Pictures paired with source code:
------------------------------
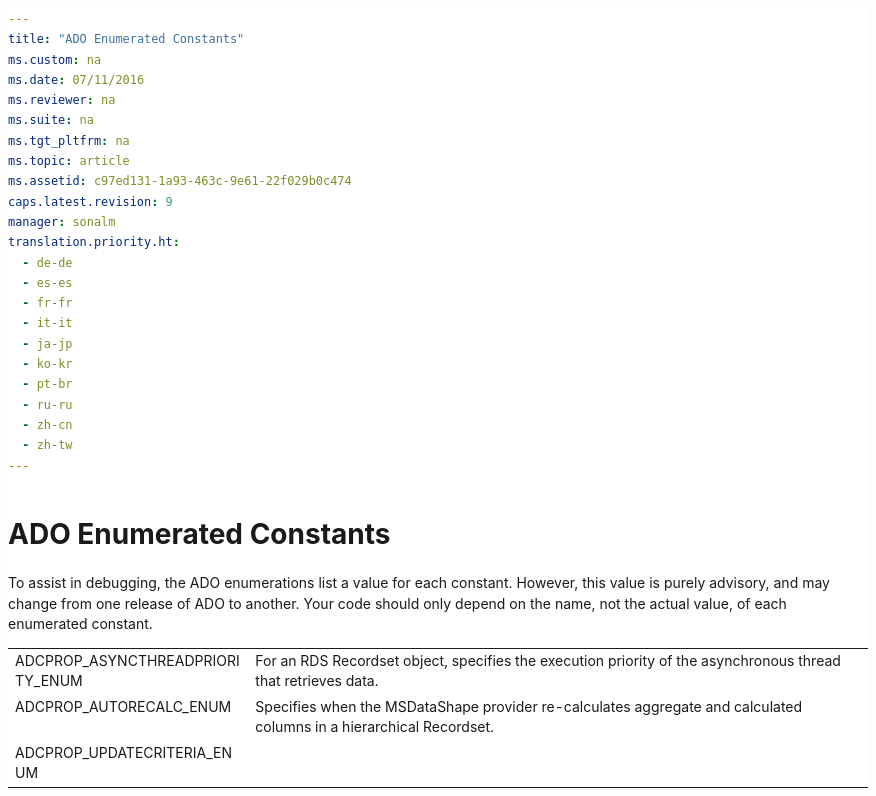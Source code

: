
 ```yaml
---
title: "ADO Enumerated Constants"
ms.custom: na
ms.date: 07/11/2016
ms.reviewer: na
ms.suite: na
ms.tgt_pltfrm: na
ms.topic: article
ms.assetid: c97ed131-1a93-463c-9e61-22f029b0c474
caps.latest.revision: 9
manager: sonalm
translation.priority.ht: 
  - de-de
  - es-es
  - fr-fr
  - it-it
  - ja-jp
  - ko-kr
  - pt-br
  - ru-ru
  - zh-cn
  - zh-tw
---
```

# ADO Enumerated Constants
<?xml version="1.0" encoding="utf-8"?>
<developerReferenceWithoutSyntaxDocument xmlns="http://ddue.schemas.microsoft.com/authoring/2003/5" xmlns:xlink="http://www.w3.org/1999/xlink" xmlns:xsi="http://www.w3.org/2001/XMLSchema-instance" xsi:schemaLocation="http://ddue.schemas.microsoft.com/authoring/2003/5 http://dduestorage.blob.core.windows.net/ddueschema/developer.xsd">
  <introduction>
    <para>To assist in debugging, the ADO enumerations list a value for each constant. However, this value is purely advisory, and may change from one release of ADO to another. Your code should only depend on the name, not the actual value, of each enumerated constant.</para>
    <table xmlns:caps="http://schemas.microsoft.com/build/caps/2013/11">
      <tbody>
        <tr>
          <TD>
            <para>               <legacyLink xlink:href="f0965617-17d8-41e0-98d0-f824274735a6">ADCPROP_ASYNCTHREADPRIORITY_ENUM</legacyLink>             </para>
          </TD>
          <TD>
            <para>For an RDS <legacyBold>Recordset</legacyBold> object, specifies the execution priority of the asynchronous thread that retrieves data.</para>
          </TD>
        </tr>
        <tr>
          <TD>
            <para>               <legacyLink xlink:href="ded4f087-87b9-4efa-8026-bde53d3e9e8a">ADCPROP_AUTORECALC_ENUM</legacyLink>             </para>
          </TD>
          <TD>
            <para>Specifies when the <legacyBold>MSDataShape</legacyBold> provider re-calculates aggregate and calculated columns in a hierarchical <legacyBold>Recordset</legacyBold>.</para>
          </TD>
        </tr>
        <tr>
          <TD>
            <para>               <legacyLink xlink:href="33fd7b65-2ec8-4f62-91a7-630b5dab1aa2">ADCPROP_UPDATECRITERIA_ENUM</legacyLink>             </para>
          </TD>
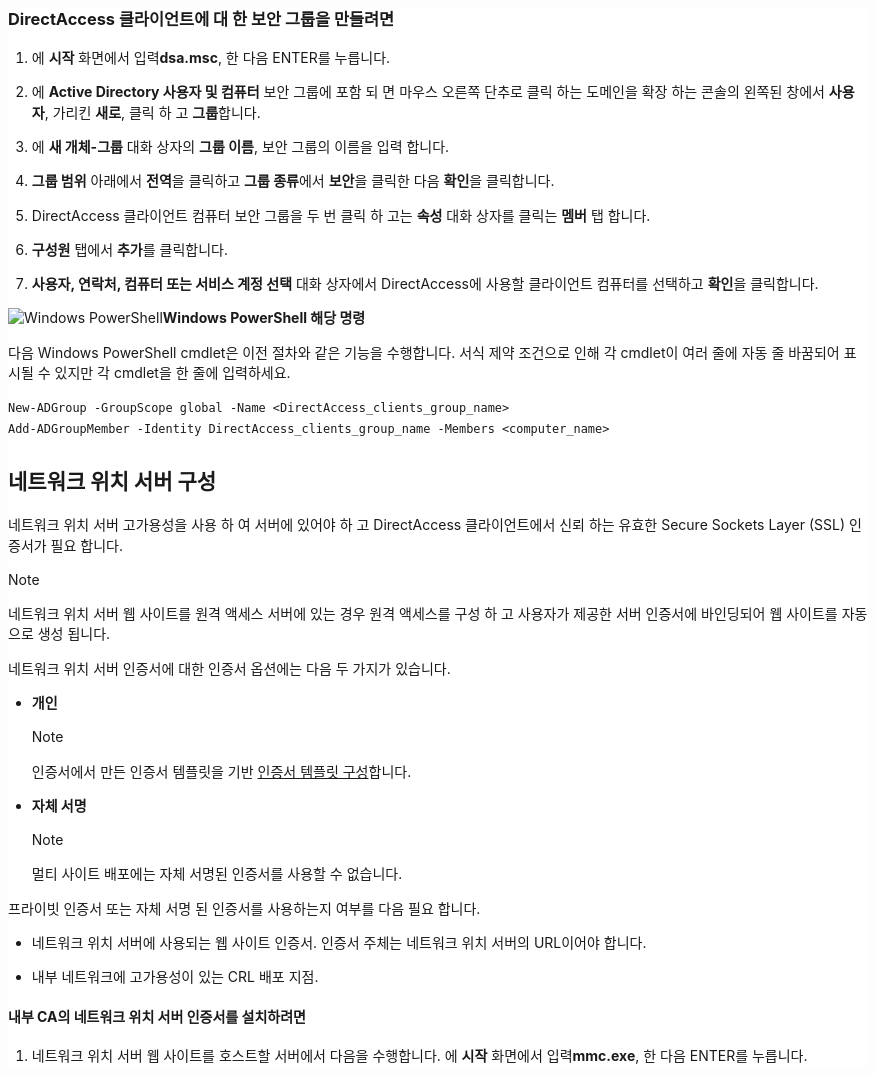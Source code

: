 ### <a name="Sec_Group"></a>DirectAccess 클라이언트에 대 한 보안 그룹을 만들려면  
  
1.  에 **시작** 화면에서 입력**dsa.msc**, 한 다음 ENTER를 누릅니다.  
  
2.  에 **Active Directory 사용자 및 컴퓨터** 보안 그룹에 포함 되 면 마우스 오른쪽 단추로 클릭 하는 도메인을 확장 하는 콘솔의 왼쪽된 창에서 **사용자**, 가리킨 **새로**, 클릭 하 고 **그룹**합니다.  
  
3.  에 **새 개체-그룹** 대화 상자의 **그룹 이름**, 보안 그룹의 이름을 입력 합니다.  
  
4.  **그룹 범위** 아래에서 **전역**을 클릭하고 **그룹 종류**에서 **보안**을 클릭한 다음 **확인**을 클릭합니다.  
  
5.  DirectAccess 클라이언트 컴퓨터 보안 그룹을 두 번 클릭 하 고는 **속성** 대화 상자를 클릭는 **멤버** 탭 합니다.  
  
6.  **구성원** 탭에서 **추가**를 클릭합니다.  
  
7.  **사용자, 연락처, 컴퓨터 또는 서비스 계정 선택** 대화 상자에서 DirectAccess에 사용할 클라이언트 컴퓨터를 선택하고 **확인**을 클릭합니다.  
  
![Windows PowerShell](../../../../media/Step-1-Configure-the-Remote-Access-Infrastructure/PowerShellLogoSmall.gif)**Windows PowerShell 해당 명령**  
  
다음 Windows PowerShell cmdlet은 이전 절차와 같은 기능을 수행합니다. 서식 제약 조건으로 인해 각 cmdlet이 여러 줄에 자동 줄 바꿈되어 표시될 수 있지만 각 cmdlet을 한 줄에 입력하세요.  
  
```  
New-ADGroup -GroupScope global -Name <DirectAccess_clients_group_name>  
Add-ADGroupMember -Identity DirectAccess_clients_group_name -Members <computer_name>  
```  
  
## <a name="BKMK_ConfigNLS"></a>네트워크 위치 서버 구성  
네트워크 위치 서버 고가용성을 사용 하 여 서버에 있어야 하 고 DirectAccess 클라이언트에서 신뢰 하는 유효한 Secure Sockets Layer (SSL) 인증서가 필요 합니다.  
  
> [!NOTE]  
> 네트워크 위치 서버 웹 사이트를 원격 액세스 서버에 있는 경우 원격 액세스를 구성 하 고 사용자가 제공한 서버 인증서에 바인딩되어 웹 사이트를 자동으로 생성 됩니다.  
  
네트워크 위치 서버 인증서에 대한 인증서 옵션에는 다음 두 가지가 있습니다.  
  
-   **개인**  
  
    > [!NOTE]  
    > 인증서에서 만든 인증서 템플릿을 기반 [인증서 템플릿 구성](assetId:///6a5ec5c1-d653-47b1-a567-cc485004e7bc#ConfigCertTemp)합니다.  
  
-   **자체 서명**  
  
    > [!NOTE]  
    > 멀티 사이트 배포에는 자체 서명된 인증서를 사용할 수 없습니다.  
  
프라이빗 인증서 또는 자체 서명 된 인증서를 사용하는지 여부를 다음 필요 합니다.  
  
-   네트워크 위치 서버에 사용되는 웹 사이트 인증서. 인증서 주체는 네트워크 위치 서버의 URL이어야 합니다.  
  
-   내부 네트워크에 고가용성이 있는 CRL 배포 지점.  
  
#### <a name="to-install-the-network-location-server-certificate-from-an-internal-ca"></a>내부 CA의 네트워크 위치 서버 인증서를 설치하려면  
  
1.  네트워크 위치 서버 웹 사이트를 호스트할 서버에서 다음을 수행합니다. 에 **시작** 화면에서 입력**mmc.exe**, 한 다음 ENTER를 누릅니다.  
  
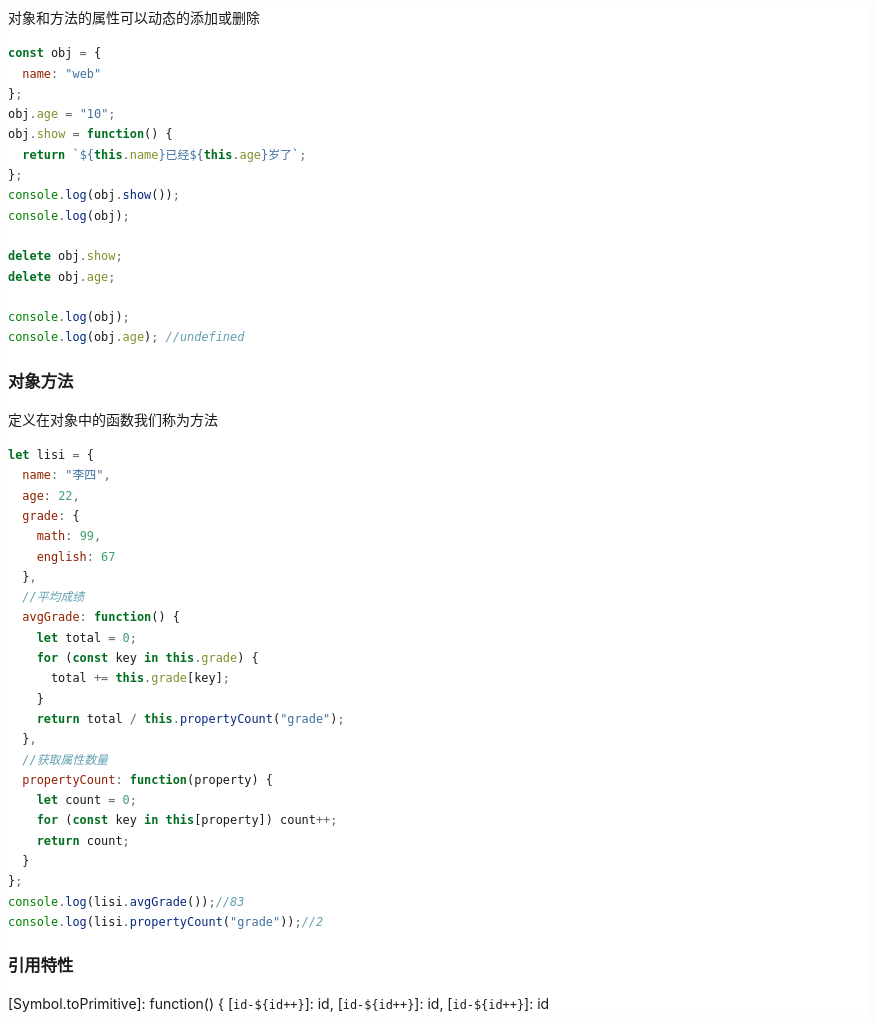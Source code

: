 对象和方法的属性可以动态的添加或删除

```js
const obj = {
  name: "web"
};
obj.age = "10";
obj.show = function() {
  return `${this.name}已经${this.age}岁了`;
};
console.log(obj.show());
console.log(obj);

delete obj.show;
delete obj.age;

console.log(obj);
console.log(obj.age); //undefined
```

### 对象方法

定义在对象中的函数我们称为方法

```js
let lisi = {
  name: "李四",
  age: 22,
  grade: {
    math: 99,
    english: 67
  },
  //平均成绩
  avgGrade: function() {
    let total = 0;
    for (const key in this.grade) {
      total += this.grade[key];
    }
    return total / this.propertyCount("grade");
  },
  //获取属性数量
  propertyCount: function(property) {
    let count = 0;
    for (const key in this[property]) count++;
    return count;
  }
};
console.log(lisi.avgGrade());//83
console.log(lisi.propertyCount("grade"));//2
```

### 引用特性


  [Symbol.toPrimitive]: function() {
  [`id-${id++}`]: id,
  [`id-${id++}`]: id,
  [`id-${id++}`]: id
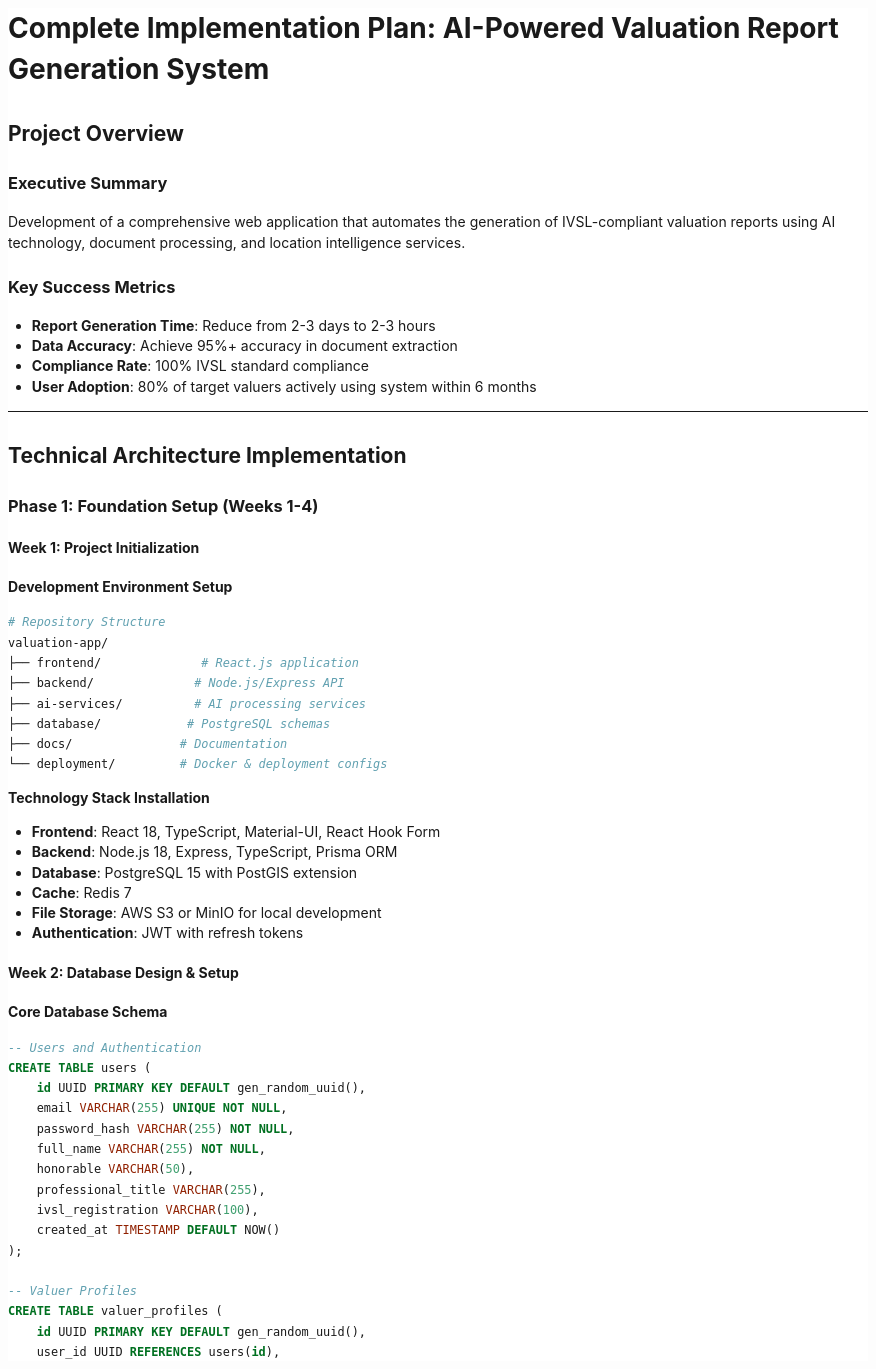 # Complete Implementation Plan: AI-Powered Valuation Report Generation System

## Project Overview

### Executive Summary
Development of a comprehensive web application that automates the generation of IVSL-compliant valuation reports using AI technology, document processing, and location intelligence services.

### Key Success Metrics
- **Report Generation Time**: Reduce from 2-3 days to 2-3 hours
- **Data Accuracy**: Achieve 95%+ accuracy in document extraction
- **Compliance Rate**: 100% IVSL standard compliance
- **User Adoption**: 80% of target valuers actively using system within 6 months

---

## Technical Architecture Implementation

### Phase 1: Foundation Setup (Weeks 1-4)

#### Week 1: Project Initialization
**Development Environment Setup**
```bash
# Repository Structure
valuation-app/
├── frontend/              # React.js application
├── backend/              # Node.js/Express API
├── ai-services/          # AI processing services
├── database/            # PostgreSQL schemas
├── docs/               # Documentation
└── deployment/         # Docker & deployment configs
```

**Technology Stack Installation**
- **Frontend**: React 18, TypeScript, Material-UI, React Hook Form
- **Backend**: Node.js 18, Express, TypeScript, Prisma ORM
- **Database**: PostgreSQL 15 with PostGIS extension
- **Cache**: Redis 7
- **File Storage**: AWS S3 or MinIO for local development
- **Authentication**: JWT with refresh tokens

#### Week 2: Database Design & Setup
**Core Database Schema**
```sql
-- Users and Authentication
CREATE TABLE users (
    id UUID PRIMARY KEY DEFAULT gen_random_uuid(),
    email VARCHAR(255) UNIQUE NOT NULL,
    password_hash VARCHAR(255) NOT NULL,
    full_name VARCHAR(255) NOT NULL,
    honorable VARCHAR(50),
    professional_title VARCHAR(255),
    ivsl_registration VARCHAR(100),
    created_at TIMESTAMP DEFAULT NOW()
);

-- Valuer Profiles
CREATE TABLE valuer_profiles (
    id UUID PRIMARY KEY DEFAULT gen_random_uuid(),
    user_id UUID REFERENCES users(id),
```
------------------------------
Work required |
Restate word for word the lines of the data above that begin at the line with "<para>For an RDS" and end at the line with "입력**dsa.msc**, 한 다음 ENTER를 누릅니다.", keeping both ends and dropping every picture.

Task output |
            <para>For an RDS <legacyBold>Recordset</legacyBold> object, specifies the execution priority of the asynchronous thread that retrieves data.</para>
          </TD>
        </tr>
        <tr>
          <TD>
            <para>               <legacyLink xlink:href="ded4f087-87b9-4efa-8026-bde53d3e9e8a">ADCPROP_AUTORECALC_ENUM</legacyLink>             </para>
          </TD>
          <TD>
            <para>Specifies when the <legacyBold>MSDataShape</legacyBold> provider re-calculates aggregate and calculated columns in a hierarchical <legacyBold>Recordset</legacyBold>.</para>
          </TD>
        </tr>
        <tr>
          <TD>
            <para>               <legacyLink xlink:href="33fd7b65-2ec8-4f62-91a7-630b5dab1aa2">ADCPROP_UPDATECRITERIA_ENUM</legacyLink>             </para>
          </TD>
Source code

: ### <a name="Sec_Group"></a>DirectAccess 클라이언트에 대 한 보안 그룹을 만들려면  
  
1.  에 **시작** 화면에서 입력**dsa.msc**, 한 다음 ENTER를 누릅니다.  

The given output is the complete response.